Segment Start: The data

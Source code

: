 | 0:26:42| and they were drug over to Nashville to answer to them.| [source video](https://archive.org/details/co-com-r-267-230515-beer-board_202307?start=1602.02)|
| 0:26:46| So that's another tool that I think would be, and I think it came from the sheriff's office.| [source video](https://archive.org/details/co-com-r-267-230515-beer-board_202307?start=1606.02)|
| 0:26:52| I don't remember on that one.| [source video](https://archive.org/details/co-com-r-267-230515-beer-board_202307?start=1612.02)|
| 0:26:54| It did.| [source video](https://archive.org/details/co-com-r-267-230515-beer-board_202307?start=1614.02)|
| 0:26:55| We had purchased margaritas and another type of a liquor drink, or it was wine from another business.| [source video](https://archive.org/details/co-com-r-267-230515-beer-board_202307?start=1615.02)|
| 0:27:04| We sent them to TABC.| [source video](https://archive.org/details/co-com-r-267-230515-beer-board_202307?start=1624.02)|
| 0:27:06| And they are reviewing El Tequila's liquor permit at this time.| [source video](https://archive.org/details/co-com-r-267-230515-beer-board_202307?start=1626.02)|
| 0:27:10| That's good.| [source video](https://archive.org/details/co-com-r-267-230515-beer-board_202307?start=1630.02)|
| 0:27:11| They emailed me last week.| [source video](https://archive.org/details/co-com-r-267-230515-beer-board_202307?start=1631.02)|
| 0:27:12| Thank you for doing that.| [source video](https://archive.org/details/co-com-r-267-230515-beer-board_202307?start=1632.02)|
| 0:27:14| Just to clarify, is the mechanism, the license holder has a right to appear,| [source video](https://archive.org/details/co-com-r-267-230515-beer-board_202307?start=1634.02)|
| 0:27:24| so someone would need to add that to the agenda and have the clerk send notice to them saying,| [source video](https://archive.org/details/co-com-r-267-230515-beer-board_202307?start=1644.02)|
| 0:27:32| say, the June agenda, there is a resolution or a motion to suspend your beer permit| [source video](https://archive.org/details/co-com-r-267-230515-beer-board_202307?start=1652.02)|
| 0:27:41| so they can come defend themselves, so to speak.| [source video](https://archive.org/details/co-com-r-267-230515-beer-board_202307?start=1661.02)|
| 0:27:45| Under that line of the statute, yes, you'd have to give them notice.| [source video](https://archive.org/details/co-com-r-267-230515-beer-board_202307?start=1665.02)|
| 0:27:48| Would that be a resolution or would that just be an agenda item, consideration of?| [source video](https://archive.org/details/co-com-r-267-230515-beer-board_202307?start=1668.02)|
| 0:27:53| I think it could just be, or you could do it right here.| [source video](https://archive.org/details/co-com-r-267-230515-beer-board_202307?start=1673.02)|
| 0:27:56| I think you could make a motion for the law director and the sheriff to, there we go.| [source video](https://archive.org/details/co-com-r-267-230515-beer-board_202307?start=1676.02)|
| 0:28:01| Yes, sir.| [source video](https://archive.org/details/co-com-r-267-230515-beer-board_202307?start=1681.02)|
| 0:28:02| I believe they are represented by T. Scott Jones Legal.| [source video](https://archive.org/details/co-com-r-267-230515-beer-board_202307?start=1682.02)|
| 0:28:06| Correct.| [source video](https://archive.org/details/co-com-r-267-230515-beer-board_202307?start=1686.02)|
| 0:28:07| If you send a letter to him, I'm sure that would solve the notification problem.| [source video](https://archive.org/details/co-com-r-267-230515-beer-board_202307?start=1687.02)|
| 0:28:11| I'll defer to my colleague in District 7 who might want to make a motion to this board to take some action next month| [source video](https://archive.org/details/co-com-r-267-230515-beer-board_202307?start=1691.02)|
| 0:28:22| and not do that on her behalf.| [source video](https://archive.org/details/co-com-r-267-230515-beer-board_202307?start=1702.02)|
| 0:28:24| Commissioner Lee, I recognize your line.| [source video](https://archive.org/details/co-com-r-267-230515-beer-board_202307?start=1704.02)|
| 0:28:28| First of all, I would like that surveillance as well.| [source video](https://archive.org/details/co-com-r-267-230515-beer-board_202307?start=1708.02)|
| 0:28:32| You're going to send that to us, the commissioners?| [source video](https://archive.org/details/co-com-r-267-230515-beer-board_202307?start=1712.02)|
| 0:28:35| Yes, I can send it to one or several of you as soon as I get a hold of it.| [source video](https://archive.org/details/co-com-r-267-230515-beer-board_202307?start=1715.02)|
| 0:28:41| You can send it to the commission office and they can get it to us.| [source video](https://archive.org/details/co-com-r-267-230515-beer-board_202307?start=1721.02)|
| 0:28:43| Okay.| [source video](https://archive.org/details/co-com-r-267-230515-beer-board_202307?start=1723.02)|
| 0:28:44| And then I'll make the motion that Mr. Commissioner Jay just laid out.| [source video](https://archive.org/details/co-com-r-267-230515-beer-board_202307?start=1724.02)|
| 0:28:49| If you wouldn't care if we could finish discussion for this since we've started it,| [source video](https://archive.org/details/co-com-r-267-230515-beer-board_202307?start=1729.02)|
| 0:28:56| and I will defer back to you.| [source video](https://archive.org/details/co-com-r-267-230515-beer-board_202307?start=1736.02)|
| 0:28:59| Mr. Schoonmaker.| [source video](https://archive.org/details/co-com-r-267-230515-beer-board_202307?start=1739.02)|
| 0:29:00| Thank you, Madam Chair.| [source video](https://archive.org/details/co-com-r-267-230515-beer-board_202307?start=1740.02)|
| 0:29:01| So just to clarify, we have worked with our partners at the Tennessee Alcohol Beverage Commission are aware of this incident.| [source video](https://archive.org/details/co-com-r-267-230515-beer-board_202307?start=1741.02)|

Segment End: The data

In the data above, repeat exactly each line from the first through the line that contains "0:26:46| So that's", and give nothing else.

◆ Response to this exercise:
Source code

: | 0:26:42| and they were drug over to Nashville to answer to them.| [source video](https://archive.org/details/co-com-r-267-230515-beer-board_202307?start=1602.02)|
| 0:26:46| So that's another tool that I think would be, and I think it came from the sheriff's office.| [source video](https://archive.org/details/co-com-r-267-230515-beer-board_202307?start=1606.02)|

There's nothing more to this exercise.